(Stored data entries)
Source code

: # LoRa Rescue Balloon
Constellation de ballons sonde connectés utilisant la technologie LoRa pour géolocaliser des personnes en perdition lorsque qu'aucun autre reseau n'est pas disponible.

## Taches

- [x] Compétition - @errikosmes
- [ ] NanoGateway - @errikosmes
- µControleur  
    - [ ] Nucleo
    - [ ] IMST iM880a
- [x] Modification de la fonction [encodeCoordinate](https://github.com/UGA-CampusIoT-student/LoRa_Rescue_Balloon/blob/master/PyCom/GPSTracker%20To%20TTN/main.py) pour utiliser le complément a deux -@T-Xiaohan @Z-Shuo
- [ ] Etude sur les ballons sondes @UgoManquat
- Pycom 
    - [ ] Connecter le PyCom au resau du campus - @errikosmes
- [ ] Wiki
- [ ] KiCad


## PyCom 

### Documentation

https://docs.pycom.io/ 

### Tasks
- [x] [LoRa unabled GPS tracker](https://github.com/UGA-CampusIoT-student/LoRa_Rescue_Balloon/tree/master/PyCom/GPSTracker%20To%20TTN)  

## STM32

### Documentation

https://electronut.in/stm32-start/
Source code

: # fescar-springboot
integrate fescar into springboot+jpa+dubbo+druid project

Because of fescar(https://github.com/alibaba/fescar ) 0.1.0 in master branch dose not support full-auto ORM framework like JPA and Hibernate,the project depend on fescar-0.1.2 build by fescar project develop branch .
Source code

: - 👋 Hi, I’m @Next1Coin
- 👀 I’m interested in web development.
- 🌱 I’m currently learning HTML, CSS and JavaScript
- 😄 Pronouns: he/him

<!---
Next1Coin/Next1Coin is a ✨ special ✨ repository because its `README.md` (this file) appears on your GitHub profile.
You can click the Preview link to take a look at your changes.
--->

## [Problem]
Copy the records above exactly, from the first line through the line containing "Hi, I’m @Next1Coin", and include nothing else.

## [Output of the exercise]
Source code

: # LoRa Rescue Balloon
Constellation de ballons sonde connectés utilisant la technologie LoRa pour géolocaliser des personnes en perdition lorsque qu'aucun autre reseau n'est pas disponible.

## Taches

- [x] Compétition - @errikosmes
- [ ] NanoGateway - @errikosmes
- µControleur  
    - [ ] Nucleo
    - [ ] IMST iM880a
- [x] Modification de la fonction [encodeCoordinate](https://github.com/UGA-CampusIoT-student/LoRa_Rescue_Balloon/blob/master/PyCom/GPSTracker%20To%20TTN/main.py) pour utiliser le complément a deux -@T-Xiaohan @Z-Shuo
- [ ] Etude sur les ballons sondes @UgoManquat
- Pycom 
    - [ ] Connecter le PyCom au resau du campus - @errikosmes
- [ ] Wiki
- [ ] KiCad


## PyCom 

### Documentation

https://docs.pycom.io/ 

### Tasks
- [x] [LoRa unabled GPS tracker](https://github.com/UGA-CampusIoT-student/LoRa_Rescue_Balloon/tree/master/PyCom/GPSTracker%20To%20TTN)  

## STM32

### Documentation

https://electronut.in/stm32-start/
Source code

: # fescar-springboot
integrate fescar into springboot+jpa+dubbo+druid project

Because of fescar(https://github.com/alibaba/fescar ) 0.1.0 in master branch dose not support full-auto ORM framework like JPA and Hibernate,the project depend on fescar-0.1.2 build by fescar project develop branch .
Source code

: - 👋 Hi, I’m @Next1Coin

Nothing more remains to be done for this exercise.